Unauthenticated API Exposes Satellite Credentials (CVE-2026-38059)

The first vulnerability is a missing authentication flaw (CWE-306) in the iQ200’s REST API. The /api/identity and /api/ endpoints are accessible without any authentication, allowing any network-adjacent attacker to retrieve sensitive device information including the serial number, Device ID (DID), Terminal Private Key identifier (TPK), MAC address, and firmware version.

The significance of this exposure is elevated in the context of satellite communications. The DID and TPK are used for authentication within the iDirect satellite platform, meaning an attacker who retrieves these values could potentially impersonate a terminal on the satellite network or conduct targeted reconnaissance. The vulnerability carries a CVSS 3.1 base score of 7.5 (High) and a CVSS 4.0 score of 8.7 (High), reflecting its network-exploitable, zero-interaction nature.

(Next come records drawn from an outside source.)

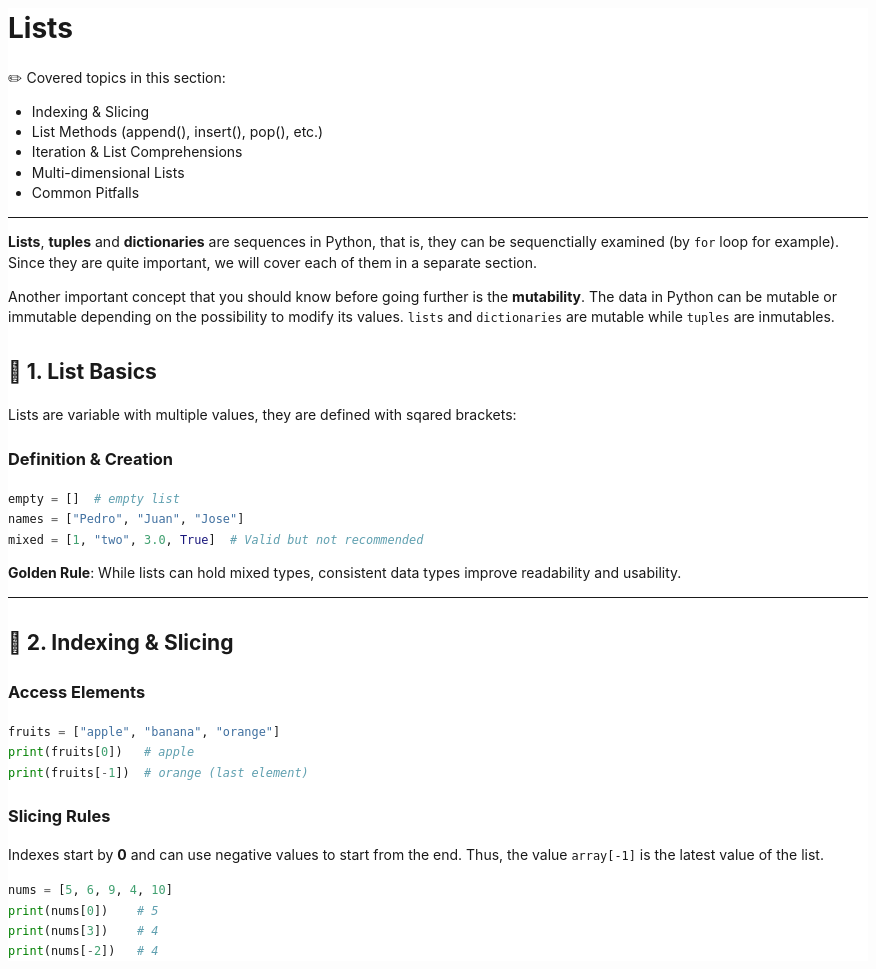 # Lists
✏️ Covered topics in this section:
- Indexing & Slicing
- List Methods (append(), insert(), pop(), etc.)
- Iteration & List Comprehensions
- Multi-dimensional Lists
- Common Pitfalls

---

**Lists**, **tuples** and **dictionaries** are sequences in Python, that is, they can be sequenctially examined (by `for` loop for example). Since they are quite important, we will cover each of them in a separate section.

Another important concept that you should know before going further is the **mutability**. The data in Python can be mutable or immutable depending on the possibility to modify its values. `lists` and `dictionaries` are mutable while `tuples` are inmutables.

## 🧠 1. List Basics
Lists are variable with multiple values, they are defined with sqared brackets:

### **Definition & Creation**
```python
empty = []  # empty list
names = ["Pedro", "Juan", "Jose"]
mixed = [1, "two", 3.0, True]  # Valid but not recommended
```

**Golden Rule**: While lists can hold mixed types, consistent data types improve readability and usability.

---

## 📜 2. Indexing & Slicing
### **Access Elements**
```python
fruits = ["apple", "banana", "orange"]
print(fruits[0])   # apple
print(fruits[-1])  # orange (last element)
```

### **Slicing Rules**
Indexes start by **0** and can use negative values to start from the end. Thus, the value `array[-1]` is the latest value of the list.

```python
nums = [5, 6, 9, 4, 10]
print(nums[0])    # 5
print(nums[3])    # 4
print(nums[-2])   # 4
```
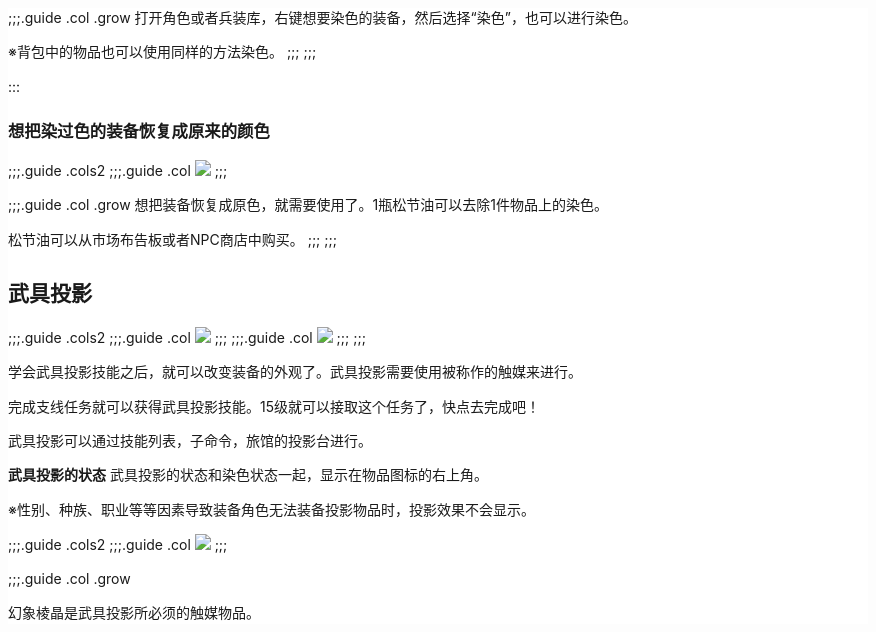;;;.guide .col .grow
打开角色或者兵装库，右键想要染色的装备，然后选择“染色”，也可以进行染色。

※背包中的物品也可以使用同样的方法染色。
;;;
;;;


:::

### 想把染过色的装备恢复成原来的颜色

;;;.guide .cols2
;;;.guide .col
![](./equip.assets/ba5126bcd0aedad388c5d083fd01c41496b77d.jpg)
;;;

;;;.guide .col .grow
想把装备恢复成原色，就需要使用<item name="松节油" />了。1瓶松节油可以去除1件物品上的染色。

松节油可以从市场布告板或者NPC商店中购买。
;;;
;;;


## 武具投影

;;;.guide .cols2
;;;.guide .col
![](./equip.assets/2ec4cb23fbc7fb5fc1ceef59265143594e0f3e.jpg)
;;;
;;;.guide .col
![](./equip.assets/30b892297a880e418a5d4aa04a0b3f6be813b8.jpg)
;;;
;;;

学会武具投影技能之后，就可以改变装备的外观了。武具投影需要使用被称作<Item name="幻象棱晶" />的触媒来进行。

完成支线任务<Quest name="华丽的投影世界" />就可以获得武具投影技能。15级就可以接取这个任务了，快点去完成吧！

武具投影可以通过技能列表，子命令，旅馆的投影台进行。

**武具投影的状态**
武具投影的状态和染色状态一起，显示在物品图标的右上角。

※性别、种族、职业等等因素导致装备角色无法装备投影物品时，投影效果不会显示。

;;;.guide .cols2
;;;.guide .col
![](./equip.assets/c8f0e31f81c4b5add70cc91640096920500afe.jpg)
;;;

;;;.guide .col .grow

幻象棱晶是武具投影所必须的触媒物品。
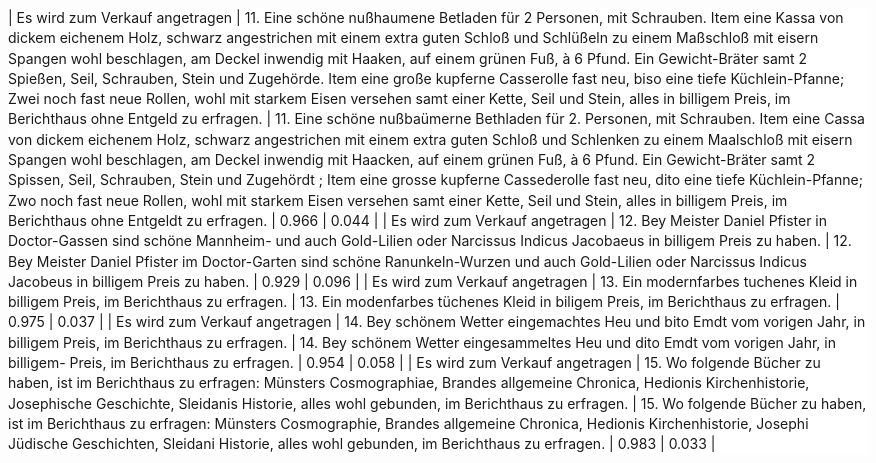 | Es wird zum Verkauf angetragen | 11. Eine schöne nuß<span class="diff">haume</span>ne Betladen für 2 Personen, mit Schrauben. Item eine <span class="diff">K</span>assa von dickem eichenem Holz, schwarz angestrichen mit einem extra guten Schloß und Schl<span class="diff">ü</span>ß<span class="diff">eln zu einem Maßschloß</span> mit eisern Spangen wohl beschlagen, am Deckel inwendig mit Haaken, auf einem grünen Fuß, à 6 Pfund. Ein Gewicht-Bräter samt 2 Spi<span class="diff">eß</span>en, Seil, Schrauben, Stein und Zugehörd<span class="diff">e.</span> Item eine gro<span class="diff">ß</span>e kupferne Casse<span class="diff">rolle fast neu, bis</span>o eine tiefe Küchlein-Pfanne; Zw<span class="diff">ei</span> noch fast neue Rollen, wohl mit starkem Eisen versehen samt einer Kette, Seil und Stein, alles in billigem Preis, im Berichthaus ohne Entgeld zu erfragen. | 11. Eine schöne nuß<span class="diff">baümer</span>ne Bet<span class="diff">h</span>laden für 2<span class="diff">.</span> Personen, mit Schrauben. Item eine <span class="diff">C</span>assa von dickem eichenem Holz, schwarz angestrichen mit einem extra guten Schloß und Schl<span class="diff">enken zu einem Maalschlo</span>ß mit eisern Spangen wohl beschlagen, am Deckel inwendig mit Haa<span class="diff">c</span>ken, auf einem grünen Fuß, à 6 Pfund. Ein Gewicht-Bräter samt 2 Spi<span class="diff">ss</span>en, Seil, Schrauben, Stein und Zugehörd<span class="diff">t ;</span> Item eine gro<span class="diff">ss</span>e kupferne Casse<span class="diff">derolle fast neu, dit</span>o eine tiefe Küchlein-Pfanne; Zw<span class="diff">o</span> noch fast neue Rollen, wohl mit starkem Eisen versehen samt einer Kette, Seil und Stein, alles in billigem Preis, im Berichthaus ohne Entgeld<span class="diff">t</span> zu erfragen. | 0.966 | 0.044 |
| Es wird zum Verkauf angetragen | 12. Bey Meister Daniel Pfister i<span class="diff">n</span> Doctor-Ga<span class="diff">ss</span>en sind schöne <span class="diff">M</span>ann<span class="diff">h</span>e<span class="diff">im</span>- und auch Gold-Lilien oder Narcissus Indicus Jacob<span class="diff">a</span>eus in billigem Preis zu haben. | 12. Bey Meister Daniel Pfister i<span class="diff">m</span> Doctor-Ga<span class="diff">rt</span>en sind schöne <span class="diff">R</span>an<span class="diff">u</span>n<span class="diff">k</span>e<span class="diff">ln</span>-<span class="diff">Wurzen</span> und auch Gold-Lilien oder Narcissus Indicus Jacobeus in billigem Preis zu haben. | 0.929 | 0.096 |
| Es wird zum Verkauf angetragen | 13. Ein mode<span class="diff">r</span>nfarbes t<span class="diff">u</span>chenes Kleid in bi<span class="diff">l</span>ligem Preis, im Berichthaus zu erfragen. | 13. Ein modenfarbes t<span class="diff">ü</span>chenes Kleid in biligem Preis, im Berichthaus zu erfragen. | 0.975 | 0.037 |
| Es wird zum Verkauf angetragen | 14. Bey schönem Wetter eingem<span class="diff">ach</span>tes Heu und <span class="diff">b</span>ito Emdt vom vorigen Jahr, in billigem Preis, im Berichthaus zu erfragen. | 14. Bey schönem Wetter einge<span class="diff">sa</span>m<span class="diff">mel</span>tes Heu und <span class="diff">d</span>ito Emdt vom vorigen Jahr, in billigem<span class="diff">-</span> Preis, im Berichthaus zu erfragen. | 0.954 | 0.058 |
| Es wird zum Verkauf angetragen | 15. Wo folgende Bücher zu haben, ist im Berichthaus zu erfragen: Münsters Cosmographi<span class="diff">a</span>e, Brandes allgemeine Chronica, Hedionis Kirchenhistorie, Josephische Geschichte, Sleidani<span class="diff">s</span> Historie, alles wohl gebunden, im Berichthaus zu erfragen. | 15. Wo folgende Bücher zu haben, ist im Berichthaus zu erfragen: Münsters Cosmographie, Brandes allgemeine Chronica, Hedionis Kirchenhistorie, Josephi<span class="diff"> Jüdi</span>sche Geschichte<span class="diff">n</span>, Sleidani Historie, alles wohl gebunden, im Berichthaus zu erfragen. | 0.983 | 0.033 |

CSRF Flaw Enables Forced Reboots and Link Loss (CVE-2026-38057)

The second vulnerability is a cross-site request forgery flaw (CWE-352). The /api/reboot endpoint accepts POST requests authenticated only by a session cookie that lacks the SameSite attribute, and the application does not validate CSRF tokens on state-changing requests after login.

An attacker can host a malicious web page that silently submits a cross-site POST request when visited by an authenticated administrator, triggering an immediate device reboot and dropping the satellite link. Repeated exploitation can sustain a prolonged denial-of-service condition. This flaw scores 8.1 (High) under CVSS 3.1 and 7.0 (High) under CVSS 4.0.

Affected Products and Remediation

All three iQ-Series terminal families are affected when running firmware 4.5.2.1 or earlier:

  • Evolution iQ-Series terminals
  • 3315-Series terminals
  • 9-Series terminals

ST Engineering iDirect has patched both vulnerabilities in firmware version 4.5.2.2. Registered users can download the update through the iDirect Support Portal.

Mitigations

In addition to applying the firmware update, CISA and ST Engineering iDirect recommend the following defensive measures:

  • Restrict management interfaces to trusted networks using VPNs or access control lists.
  • Avoid exposing administrative APIs directly to the public internet.
  • Enforce strong authentication practices across all management access points.
  • Monitor for anomalous API activity and unexpected device reboots, which may indicate exploitation attempts.

Given the deployment of these terminals across critical infrastructure sectors including communications, defense, energy, government facilities, and transportation systems, operators should treat patching as a priority.